* ACTIVITY: Write every entry out again, exactly as given.

* MATERIAL FOR THIS TASK:
======
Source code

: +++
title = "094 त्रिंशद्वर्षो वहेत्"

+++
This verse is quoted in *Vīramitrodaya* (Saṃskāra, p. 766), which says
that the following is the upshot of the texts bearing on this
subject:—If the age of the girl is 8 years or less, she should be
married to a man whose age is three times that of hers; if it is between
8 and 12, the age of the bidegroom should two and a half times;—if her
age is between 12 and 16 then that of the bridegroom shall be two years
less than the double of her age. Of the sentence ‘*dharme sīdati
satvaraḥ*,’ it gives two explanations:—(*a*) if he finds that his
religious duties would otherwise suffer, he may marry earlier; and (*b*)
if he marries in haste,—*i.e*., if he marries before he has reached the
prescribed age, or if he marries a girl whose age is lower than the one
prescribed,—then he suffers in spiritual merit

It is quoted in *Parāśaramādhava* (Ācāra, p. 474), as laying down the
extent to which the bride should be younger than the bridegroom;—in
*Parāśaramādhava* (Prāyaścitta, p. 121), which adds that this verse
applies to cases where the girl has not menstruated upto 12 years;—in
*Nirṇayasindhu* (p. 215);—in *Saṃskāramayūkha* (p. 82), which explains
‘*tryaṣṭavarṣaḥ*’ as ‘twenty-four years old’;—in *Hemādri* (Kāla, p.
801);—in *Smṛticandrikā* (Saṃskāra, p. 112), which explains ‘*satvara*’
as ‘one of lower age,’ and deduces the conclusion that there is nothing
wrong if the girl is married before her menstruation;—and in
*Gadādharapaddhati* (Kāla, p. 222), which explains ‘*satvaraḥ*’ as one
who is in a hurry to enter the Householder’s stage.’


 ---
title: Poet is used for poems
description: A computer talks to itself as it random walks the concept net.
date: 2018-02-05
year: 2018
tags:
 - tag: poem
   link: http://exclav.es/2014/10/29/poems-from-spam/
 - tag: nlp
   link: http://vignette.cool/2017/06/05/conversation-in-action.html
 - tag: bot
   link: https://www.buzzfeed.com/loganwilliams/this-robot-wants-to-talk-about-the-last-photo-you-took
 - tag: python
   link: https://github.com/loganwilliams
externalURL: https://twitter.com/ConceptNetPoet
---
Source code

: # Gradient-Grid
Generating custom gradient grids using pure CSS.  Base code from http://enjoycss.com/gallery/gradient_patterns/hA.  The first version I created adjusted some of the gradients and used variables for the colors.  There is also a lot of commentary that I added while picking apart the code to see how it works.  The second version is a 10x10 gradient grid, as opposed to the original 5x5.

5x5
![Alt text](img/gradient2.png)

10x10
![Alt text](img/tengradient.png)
======
* WRITTEN ANSWER:
Source code

: +++
title = "094 त्रिंशद्वर्षो वहेत्"

+++
This verse is quoted in *Vīramitrodaya* (Saṃskāra, p. 766), which says
that the following is the upshot of the texts bearing on this
subject:—If the age of the girl is 8 years or less, she should be
married to a man whose age is three times that of hers; if it is between
8 and 12, the age of the bidegroom should two and a half times;—if her
age is between 12 and 16 then that of the bridegroom shall be two years
less than the double of her age. Of the sentence ‘*dharme sīdati
satvaraḥ*,’ it gives two explanations:—(*a*) if he finds that his
religious duties would otherwise suffer, he may marry earlier; and (*b*)
if he marries in haste,—*i.e*., if he marries before he has reached the
prescribed age, or if he marries a girl whose age is lower than the one
prescribed,—then he suffers in spiritual merit

It is quoted in *Parāśaramādhava* (Ācāra, p. 474), as laying down the
extent to which the bride should be younger than the bridegroom;—in
*Parāśaramādhava* (Prāyaścitta, p. 121), which adds that this verse
applies to cases where the girl has not menstruated upto 12 years;—in
*Nirṇayasindhu* (p. 215);—in *Saṃskāramayūkha* (p. 82), which explains
‘*tryaṣṭavarṣaḥ*’ as ‘twenty-four years old’;—in *Hemādri* (Kāla, p.
801);—in *Smṛticandrikā* (Saṃskāra, p. 112), which explains ‘*satvara*’
as ‘one of lower age,’ and deduces the conclusion that there is nothing
wrong if the girl is married before her menstruation;—and in
*Gadādharapaddhati* (Kāla, p. 222), which explains ‘*satvaraḥ*’ as one
who is in a hurry to enter the Householder’s stage.’


 ---
title: Poet is used for poems
description: A computer talks to itself as it random walks the concept net.
date: 2018-02-05
year: 2018
tags:
 - tag: poem
   link: http://exclav.es/2014/10/29/poems-from-spam/
 - tag: nlp
   link: http://vignette.cool/2017/06/05/conversation-in-action.html
 - tag: bot
   link: https://www.buzzfeed.com/loganwilliams/this-robot-wants-to-talk-about-the-last-photo-you-took
 - tag: python
   link: https://github.com/loganwilliams
externalURL: https://twitter.com/ConceptNetPoet
---
Source code

: # Gradient-Grid
Generating custom gradient grids using pure CSS.  Base code from http://enjoycss.com/gallery/gradient_patterns/hA.  The first version I created adjusted some of the gradients and used variables for the colors.  There is also a lot of commentary that I added while picking apart the code to see how it works.  The second version is a 10x10 gradient grid, as opposed to the original 5x5.

5x5
![Alt text](img/gradient2.png)

10x10
![Alt text](img/tengradient.png)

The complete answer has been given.